Scenes From The Drug War, Ctd

Von at Obsidian Wings reflects on this video:

Put aside the wisdom or morality of the drug war.  Balko and Sullivan both pivot that way.  I want to talk about something different.  Something a bit larger.  Folks talk about the banality of evil.  It's one of those cliches that you hear from time time.  But I don't think that folks stop very often to think about what that phrase means.  Or what it looks like in action.  Evil becomes banal when people -- good people -- stop recognizing it, stop appreciating it, and come to accept it as normal.  When evil becomes so routine that good people accept it as the way of doing business.
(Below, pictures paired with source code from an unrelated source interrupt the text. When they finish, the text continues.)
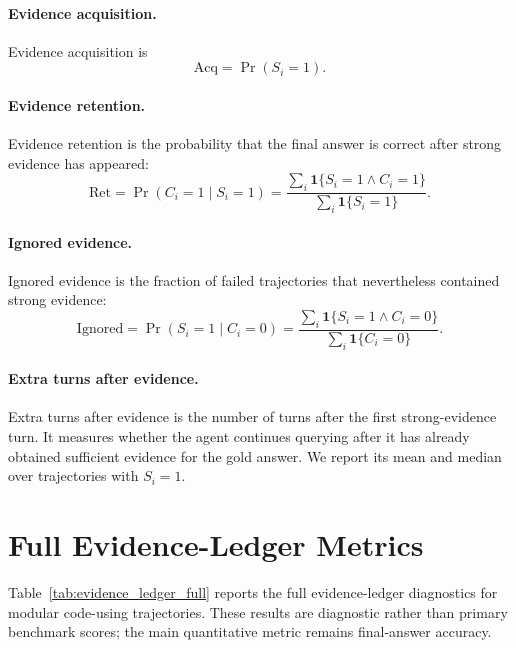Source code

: \documentclass{article}
\begin{document}
\paragraph{Evidence acquisition.}
Evidence acquisition is
\[
    \mathrm{Acq}
    =
    \Pr(S_i=1).
\]

\paragraph{Evidence retention.}
Evidence retention is the probability that the final answer is correct after strong evidence has appeared:
\[
    \mathrm{Ret}
    =
    \Pr(C_i=1 \mid S_i=1)
    =
    \frac{\sum_i \mathbf{1}\{S_i=1 \wedge C_i=1\}}
         {\sum_i \mathbf{1}\{S_i=1\}} .
\]

\paragraph{Ignored evidence.}
Ignored evidence is the fraction of failed trajectories that nevertheless contained strong evidence:
\[
    \mathrm{Ignored}
    =
    \Pr(S_i=1 \mid C_i=0)
    =
    \frac{\sum_i \mathbf{1}\{S_i=1 \wedge C_i=0\}}
         {\sum_i \mathbf{1}\{C_i=0\}} .
\]

\paragraph{Extra turns after evidence.}
Extra turns after evidence is the number of turns after the first strong-evidence turn.
It measures whether the agent continues querying after it has already obtained sufficient evidence for the gold answer.
We report its mean and median over trajectories with $S_i=1$.

\section{Full Evidence-Ledger Metrics}
\label{app:ledger_full}

Table~\ref{tab:evidence_ledger_full} reports the full evidence-ledger diagnostics for modular code-using trajectories.
These results are diagnostic rather than primary benchmark scores; the main quantitative metric remains final-answer accuracy.
\end{document}
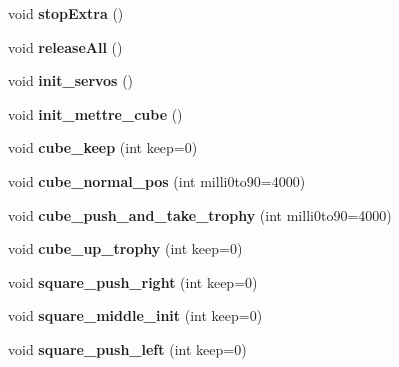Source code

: \begin{DoxyCompactItemize}
void {\bfseries stop\+Extra} ()
\item 
\mbox{\label{classLegoEV3ActionsExtended_a7a576a640bb8a6090490bf0e9addba24}} 
void {\bfseries release\+All} ()
\item 
\mbox{\label{classLegoEV3ActionsExtended_a49a1b3687540cdf7bb715bf8cb915f99}} 
void {\bfseries init\+\_\+servos} ()
\item 
\mbox{\label{classLegoEV3ActionsExtended_adb4eb866502cd113f3fa1e92dfc5d0cb}} 
void {\bfseries init\+\_\+mettre\+\_\+cube} ()
\item 
\mbox{\label{classLegoEV3ActionsExtended_a57e33c8a03ab0665a5a34f897f6909b1}} 
void {\bfseries cube\+\_\+keep} (int keep=0)
\item 
\mbox{\label{classLegoEV3ActionsExtended_ac93a090edb4bcfafcc831738bb03d753}} 
void {\bfseries cube\+\_\+normal\+\_\+pos} (int milli0to90=4000)
\item 
\mbox{\label{classLegoEV3ActionsExtended_a7a04d30ac1bbe7f48aa22deb83b262d6}} 
void {\bfseries cube\+\_\+push\+\_\+and\+\_\+take\+\_\+trophy} (int milli0to90=4000)
\item 
\mbox{\label{classLegoEV3ActionsExtended_a035ceb13b7e0d6f0f54419465554f781}} 
void {\bfseries cube\+\_\+up\+\_\+trophy} (int keep=0)
\item 
\mbox{\label{classLegoEV3ActionsExtended_aa954057edf1c986e0415c48609632f3d}} 
void {\bfseries square\+\_\+push\+\_\+right} (int keep=0)
\item 
\mbox{\label{classLegoEV3ActionsExtended_a1b32d412ad96e2e8a7030090773203ae}} 
void {\bfseries square\+\_\+middle\+\_\+init} (int keep=0)
\item 
\mbox{\label{classLegoEV3ActionsExtended_abd2ec394481e22260e77f7b62474ff22}} 
void {\bfseries square\+\_\+push\+\_\+left} (int keep=0)
\item 

\end{DoxyCompactItemize}
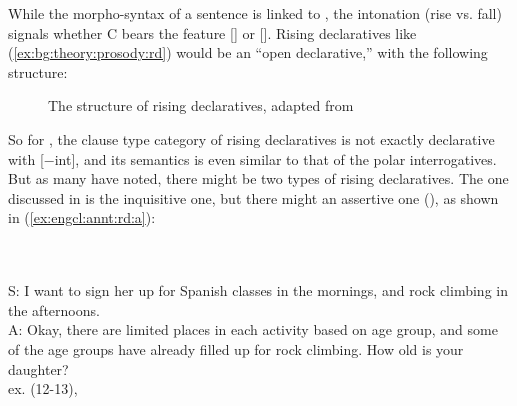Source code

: While the morpho-syntax of a sentence is linked to , the intonation (rise vs. fall) signals whether C bears the feature [] or []. Rising declaratives like (\ref{ex:bg:theory:prosody:rd}) would be an ``open declarative,'' with the following structure:

\begin{figure}[H]
\begin{center}
\end{center}
\caption{The structure of rising declaratives, adapted from \textcite{farkasroelofsen2017}}
\label{fig:bg:fb2017rd}
\end{figure}

So for \textcite{farkasroelofsen2017}, the clause type category of rising declaratives is not exactly declarative with [$-$int], and its semantics is even similar to that of the polar interrogatives. But as many have noted, there might be two types of rising declaratives. The one discussed in \textcite{farkasroelofsen2017} is the inquisitive one, but there might an assertive one (\cite{jeong2018, goodhue2021rd}), as shown in (\ref{ex:engcl:annt:rd:a}):

\bxl
\label{ex:engcl:annt:rd:q}
\\
\ex
\label{ex:engcl:annt:rd:a}
\\
S: I want to sign her up for Spanish classes in the mornings, and rock climbing in the afternoons.\\
A: Okay, there are limited places in each activity based on age group, and some of the age groups have already filled up for rock climbing. How old is your daughter?\\
\exl
\hspace*{\fill}\hfill ex. (12-13), \cite[p.955]{goodhue2021rd}
\eex

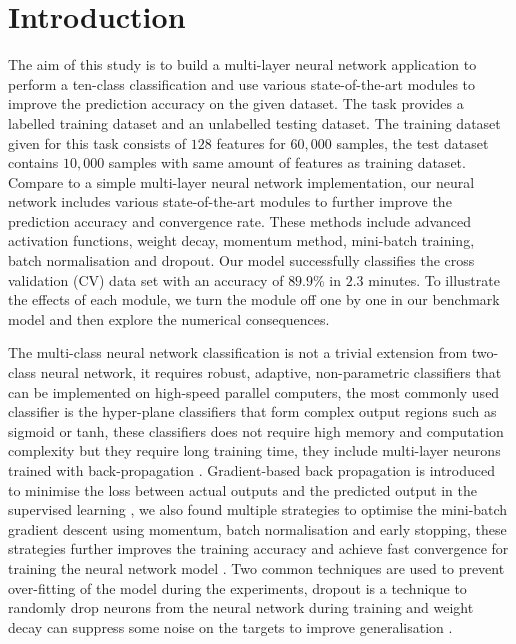 \section{Introduction\label{chapter1}}

The aim of this study is to build a multi-layer neural network application to perform a ten-class classification and use various state-of-the-art modules to improve the prediction accuracy on the given dataset.
The task provides a labelled training dataset and an unlabelled testing dataset.
The training dataset given for this task consists of $128$ features for $60,000$ samples,
the test dataset contains $10,000$ samples with same amount of features as training dataset.
Compare to a simple multi-layer neural network implementation,%
our neural network includes various state-of-the-art modules to further improve the prediction accuracy and convergence rate. These methods include advanced activation functions, 
weight decay, 
momentum method,
mini-batch training, batch normalisation and dropout. 
Our model successfully classifies the cross validation (CV) data set with an accuracy of $89.9\%$ in $2.3$ minutes. 
To illustrate the effects of each module, we turn the module off one by one in our benchmark model and then explore the numerical consequences.

The multi-class neural network classification is not a trivial extension from two-class neural network,
it requires robust, adaptive, non-parametric classifiers that can be implemented on high-speed parallel computers,
the most commonly used classifier is the hyper-plane classifiers that form complex output regions such as sigmoid or tanh,
these classifiers does not require high memory and computation complexity but they require long training time,
they include multi-layer neurons trained with back-propagation \citep{werbos1990backpropagation}.
Gradient-based back propagation is introduced to minimise the loss between actual outputs and the predicted output in the supervised learning \citet{lecun1998Gradient},
we also found multiple strategies to optimise the mini-batch gradient descent using momentum, batch normalisation and early stopping,
these strategies further improves the training accuracy and achieve fast convergence for training the neural network model \citep{ruder2016overview}.
Two common techniques are used to prevent over-fitting of the model during the experiments, dropout is a technique to randomly drop neurons from the neural network during training \citet{dropout} and weight decay can suppress some noise on the targets to improve generalisation \citep{NIPS1991_563}.

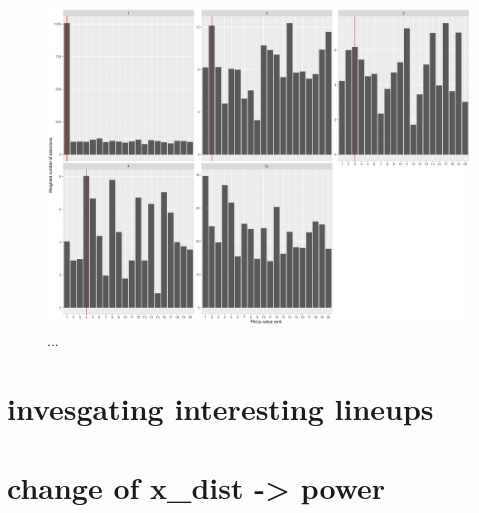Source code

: \documentclass[]{interact}
\theoremstyle{plain}%
\theoremstyle{definition}
\theoremstyle{remark}
\begin{document}
\begin{figure}

{\centering \includegraphics[width=1\linewidth]{paper_comparison_files/figure-latex/dadtaplotselfacet-1} 

}

\caption{...}\label{fig:dadtaplotselfacet}
\end{figure}

\hypertarget{invesgating-interesting-lineups}{%
\section{invesgating interesting
lineups}\label{invesgating-interesting-lineups}}

\hypertarget{change-of-x_dist---power}{%
\section{change of x\_dist -\textgreater{}
power}\label{change-of-x_dist---power}}



\end{document}
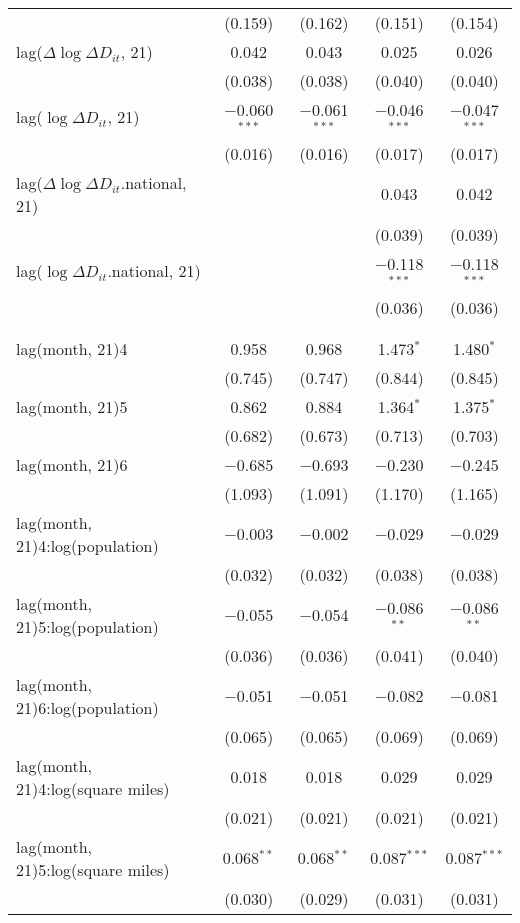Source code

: \begin{tabular}{@{\extracolsep{1pt}}lcccc}
  & (0.159) & (0.162) & (0.151) & (0.154) \\ 
  lag($\Delta \log \Delta D_{it}$, 21) & 0.042 & 0.043 & 0.025 & 0.026 \\ 
  & (0.038) & (0.038) & (0.040) & (0.040) \\ 
  lag($\log \Delta D_{it}$, 21) & $-$0.060$^{***}$ & $-$0.061$^{***}$ & $-$0.046$^{***}$ & $-$0.047$^{***}$ \\ 
  & (0.016) & (0.016) & (0.017) & (0.017) \\ 
  lag($\Delta \log \Delta D_{it}$.national, 21) &  &  & 0.043 & 0.042 \\ 
  &  &  & (0.039) & (0.039) \\ 
  lag($\log \Delta D_{it}$.national, 21) &  &  & $-$0.118$^{***}$ & $-$0.118$^{***}$ \\ 
  &  &  & (0.036) & (0.036) \\ 
   &  &  &  &  \\ 
  &  &  &  &  \\ 
  lag(month, 21)4 & 0.958 & 0.968 & 1.473$^{*}$ & 1.480$^{*}$ \\ 
  & (0.745) & (0.747) & (0.844) & (0.845) \\ 
  lag(month, 21)5 & 0.862 & 0.884 & 1.364$^{*}$ & 1.375$^{*}$ \\ 
  & (0.682) & (0.673) & (0.713) & (0.703) \\ 
  lag(month, 21)6 & $-$0.685 & $-$0.693 & $-$0.230 & $-$0.245 \\ 
  & (1.093) & (1.091) & (1.170) & (1.165) \\ 
  lag(month, 21)4:log(population) & $-$0.003 & $-$0.002 & $-$0.029 & $-$0.029 \\ 
  & (0.032) & (0.032) & (0.038) & (0.038) \\ 
  lag(month, 21)5:log(population) & $-$0.055 & $-$0.054 & $-$0.086$^{**}$ & $-$0.086$^{**}$ \\ 
  & (0.036) & (0.036) & (0.041) & (0.040) \\ 
  lag(month, 21)6:log(population) & $-$0.051 & $-$0.051 & $-$0.082 & $-$0.081 \\ 
  & (0.065) & (0.065) & (0.069) & (0.069) \\ 
  lag(month, 21)4:log(square miles) & 0.018 & 0.018 & 0.029 & 0.029 \\ 
  & (0.021) & (0.021) & (0.021) & (0.021) \\ 
  lag(month, 21)5:log(square miles) & 0.068$^{**}$ & 0.068$^{**}$ & 0.087$^{***}$ & 0.087$^{***}$ \\ 
  & (0.030) & (0.029) & (0.031) & (0.031) \\ 

\end{tabular}
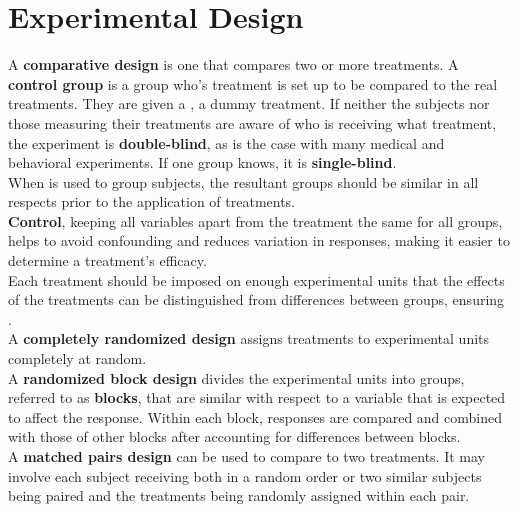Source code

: \documentclass[../AP_Statistics.tex]{subfiles}
\begin{document}
		\section*{Experimental Design}
			A \textbf{comparative design} is one that compares two or more treatments.
			A \textbf{control group} is a group who's treatment is set up to be compared to the real treatments. They are given a , a dummy treatment.
			If neither the subjects nor those measuring their treatments are aware of who is receiving what treatment, the experiment is \textbf{double-blind}, as is the case with many medical and behavioral experiments. If one group knows, it is \textbf{single-blind}. \\
			When  is used to group subjects, the resultant groups should be similar in all respects prior to the application of treatments. \\	
			\textbf{Control}, keeping all variables apart from the treatment the same for all groups, helps to avoid confounding and reduces variation in responses, making it easier to determine a treatment's efficacy.	\\
			Each treatment should be imposed on enough experimental units that the effects of the treatments can be distinguished from  differences between groups, ensuring . \\
			A \textbf{completely randomized design} assigns treatments to experimental units completely at random. \\
			A \textbf{randomized block design} divides the experimental units into groups, referred to as \textbf{blocks}, that are similar with respect to a variable that is expected to affect the response. Within each block, responses are compared and combined with those of other blocks after accounting for differences between blocks. \\
			A \textbf{matched pairs design} can be used to compare to two treatments. It may involve each subject receiving both in a random order or two similar subjects being paired and the treatments being randomly assigned within each pair.
\end{document}
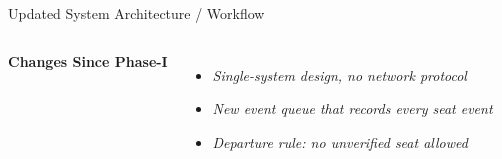 \documentclass[aspectratio=169,11pt]{beamer}
\newcommand{\smallnote}[1]{%
\vspace{0.08cm}
{\scriptsize\color{GEUGrey}#1}
}
\newcommand{\placeholder}[1]{%
\textit{\color{GEUGrey}#1}
}
\begin{document}
\begin{frame}{Updated System Architecture / Workflow}
\begin{columns}[T,totalwidth=\textwidth]
\textbf{\color{GEUBlue}Changes Since Phase-I}

\begin{itemize}\itemsep2pt
\item \placeholder{Single-system design, no network protocol}
\item \placeholder{New event queue that records every seat event}
\item \placeholder{Departure rule: no unverified seat allowed}
\end{itemize}

\end{columns}

\vfill


\end{frame}
\end{document}
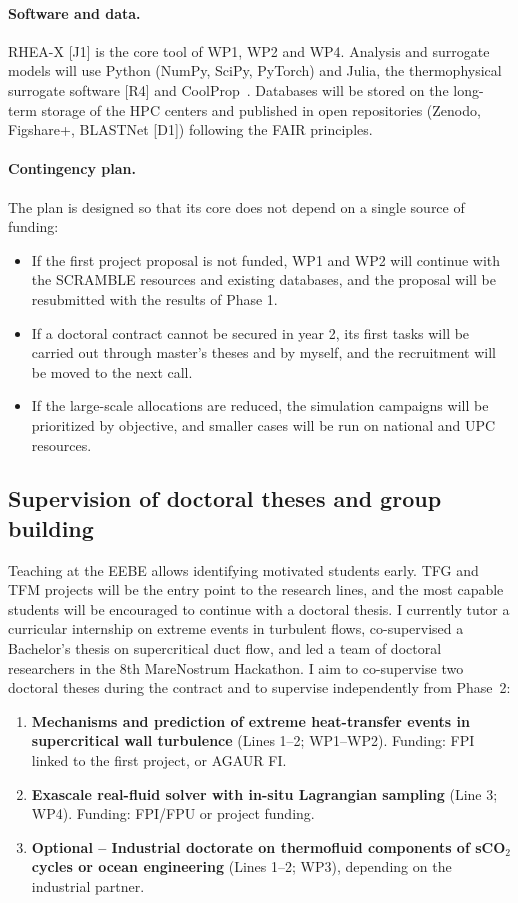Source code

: \documentclass[11pt]{article}
\begin{document}
\paragraph{Software and data.} RHEA-X [J1] is the core tool of WP1, WP2 and WP4. Analysis
and surrogate models will use Python (NumPy, SciPy, PyTorch) and Julia, the thermophysical
surrogate software [R4] and CoolProp~\cite{CoolProp2014}. Databases will be stored on the
long-term storage of the HPC centers and published in open repositories (Zenodo,
Figshare+, BLASTNet [D1]) following the FAIR principles.

\paragraph{Contingency plan.} The plan is designed so that its core does not depend on a
single source of funding:
\begin{itemize}
  \item If the first project proposal is not funded, WP1 and WP2 will continue with the
  SCRAMBLE resources and existing databases, and the proposal will be resubmitted with the
  results of Phase 1.
  \item If a doctoral contract cannot be secured in year 2, its first tasks will be
  carried out through master's theses and by myself, and the recruitment will be moved to
  the next call.
  \item If the large-scale allocations are reduced, the simulation campaigns will be
  prioritized by objective, and smaller cases will be run on national and UPC resources.
\end{itemize}

\subsection{Supervision of doctoral theses and group building}
Teaching at the EEBE allows identifying motivated students early. TFG and TFM projects
will be the entry point to the research lines, and the most capable students will be
encouraged to continue with a doctoral thesis. I currently tutor a curricular internship
on extreme events in turbulent flows, co-supervised a Bachelor's thesis on supercritical
duct flow, and led a team of doctoral researchers in the 8th MareNostrum Hackathon. I aim
to co-supervise two doctoral theses during the contract and to supervise independently
from Phase~2:
\begin{enumerate}
  \item \textbf{Mechanisms and prediction of extreme heat-transfer events in supercritical
  wall turbulence} (Lines 1--2; WP1--WP2). Funding: FPI linked to the first project, or
  AGAUR FI.
  \item \textbf{Exascale real-fluid solver with in-situ Lagrangian sampling} (Line 3;
  WP4). Funding: FPI/FPU or project funding.
  \item \textbf{Optional -- Industrial doctorate on thermofluid components of sCO$_2$
  cycles or ocean engineering} (Lines 1--2; WP3), depending on the industrial partner.
\end{enumerate}
\end{document}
I am not comparing the cops in the video to Nazis (whence the phrase comes). But it's hard for me to see their actions, here, as anything other than evil. 

Maybe I'm overly influenced by having kids; maybe I'm not thinking straight.  But my reaction to watching these cops, dressed to kill, bashing down a door and shooting two dogs (a pit bull and a corgi) in front of a seven year old child all because his father had a little bit of pot ... well, my initial reaction was shock.  This video literally took my breath away.  Followed, quickly, by anger.  This kid could easily have been killed for nothing; he certainly will be scarred. 

Mark Thompson goes another direction:

I will believe that conservatives and the American Right view the words “liberty” and “tyranny” as something other than politically effective platitudes when they make putting an end to 40,000 raids like this a year a higher priority than whether they are taxed to provide someone else with health care or the unrealized hypothetical consequences of cap and trade.

John Cole:

I can’t get over those assholes that shot that man’s pets over a miniscule amount of pot (and more than likely based on faulty information from an informant with whom they cut a deal). I’ve only had Lily 11 months (today!), but I would be out for blood if someone shot her, cop or otherwise. I’d be a helluva lot less rational than that guy was. At the very least there would have been a tasing on that video or another shooting (of me) as I lost my shit all over the place.

Pete Guither follows up on the story.